## EXERCISE PROMPT
The required output is a copy of each line in the material below that includes "jego".

Top of PROVIDED DATA

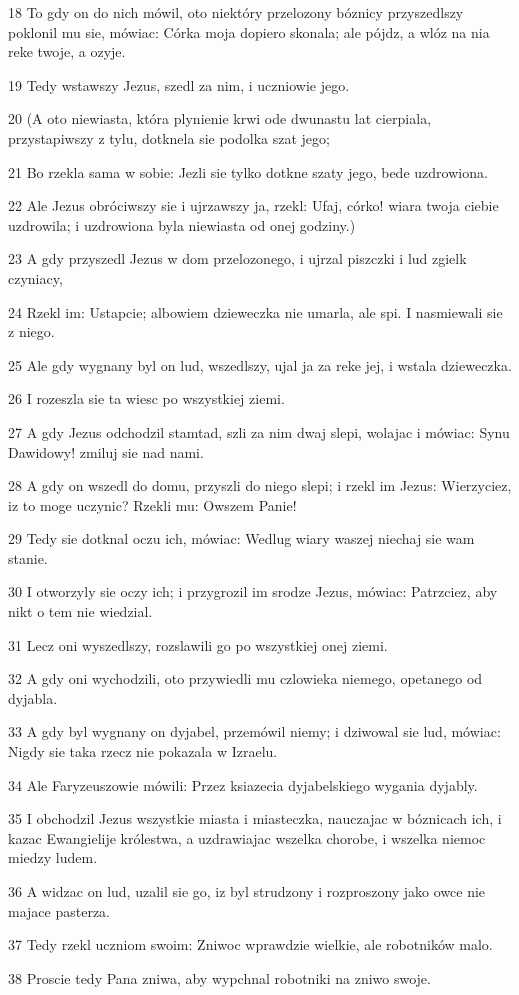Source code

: \par 18 To gdy on do nich mówil, oto niektóry przelozony bóznicy przyszedlszy poklonil mu sie, mówiac: Córka moja dopiero skonala; ale pójdz, a wlóz na nia reke twoje, a ozyje.
\par 19 Tedy wstawszy Jezus, szedl za nim, i uczniowie jego.
\par 20 (A oto niewiasta, która plynienie krwi ode dwunastu lat cierpiala, przystapiwszy z tylu, dotknela sie podolka szat jego;
\par 21 Bo rzekla sama w sobie: Jezli sie tylko dotkne szaty jego, bede uzdrowiona.
\par 22 Ale Jezus obróciwszy sie i ujrzawszy ja, rzekl: Ufaj, córko! wiara twoja ciebie uzdrowila; i uzdrowiona byla niewiasta od onej godziny.)
\par 23 A gdy przyszedl Jezus w dom przelozonego, i ujrzal piszczki i lud zgielk czyniacy,
\par 24 Rzekl im: Ustapcie; albowiem dzieweczka nie umarla, ale spi. I nasmiewali sie z niego.
\par 25 Ale gdy wygnany byl on lud, wszedlszy, ujal ja za reke jej, i wstala dzieweczka.
\par 26 I rozeszla sie ta wiesc po wszystkiej ziemi.
\par 27 A gdy Jezus odchodzil stamtad, szli za nim dwaj slepi, wolajac i mówiac: Synu Dawidowy! zmiluj sie nad nami.
\par 28 A gdy on wszedl do domu, przyszli do niego slepi; i rzekl im Jezus: Wierzyciez, iz to moge uczynic? Rzekli mu: Owszem Panie!
\par 29 Tedy sie dotknal oczu ich, mówiac: Wedlug wiary waszej niechaj sie wam stanie.
\par 30 I otworzyly sie oczy ich; i przygrozil im srodze Jezus, mówiac: Patrzciez, aby nikt o tem nie wiedzial.
\par 31 Lecz oni wyszedlszy, rozslawili go po wszystkiej onej ziemi.
\par 32 A gdy oni wychodzili, oto przywiedli mu czlowieka niemego, opetanego od dyjabla.
\par 33 A gdy byl wygnany on dyjabel, przemówil niemy; i dziwowal sie lud, mówiac: Nigdy sie taka rzecz nie pokazala w Izraelu.
\par 34 Ale Faryzeuszowie mówili: Przez ksiazecia dyjabelskiego wygania dyjably.
\par 35 I obchodzil Jezus wszystkie miasta i miasteczka, nauczajac w bóznicach ich, i kazac Ewangielije królestwa, a uzdrawiajac wszelka chorobe, i wszelka niemoc miedzy ludem.
\par 36 A widzac on lud, uzalil sie go, iz byl strudzony i rozproszony jako owce nie majace pasterza.
\par 37 Tedy rzekl uczniom swoim: Zniwoc wprawdzie wielkie, ale robotników malo.
\par 38 Proscie tedy Pana zniwa, aby wypchnal robotniki na zniwo swoje.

Bottom of PROVIDED DATA

## EXPECTED ANSWER
\par 19 Tedy wstawszy Jezus, szedl za nim, i uczniowie jego.
\par 20 (A oto niewiasta, która plynienie krwi ode dwunastu lat cierpiala, przystapiwszy z tylu, dotknela sie podolka szat jego;
\par 21 Bo rzekla sama w sobie: Jezli sie tylko dotkne szaty jego, bede uzdrowiona.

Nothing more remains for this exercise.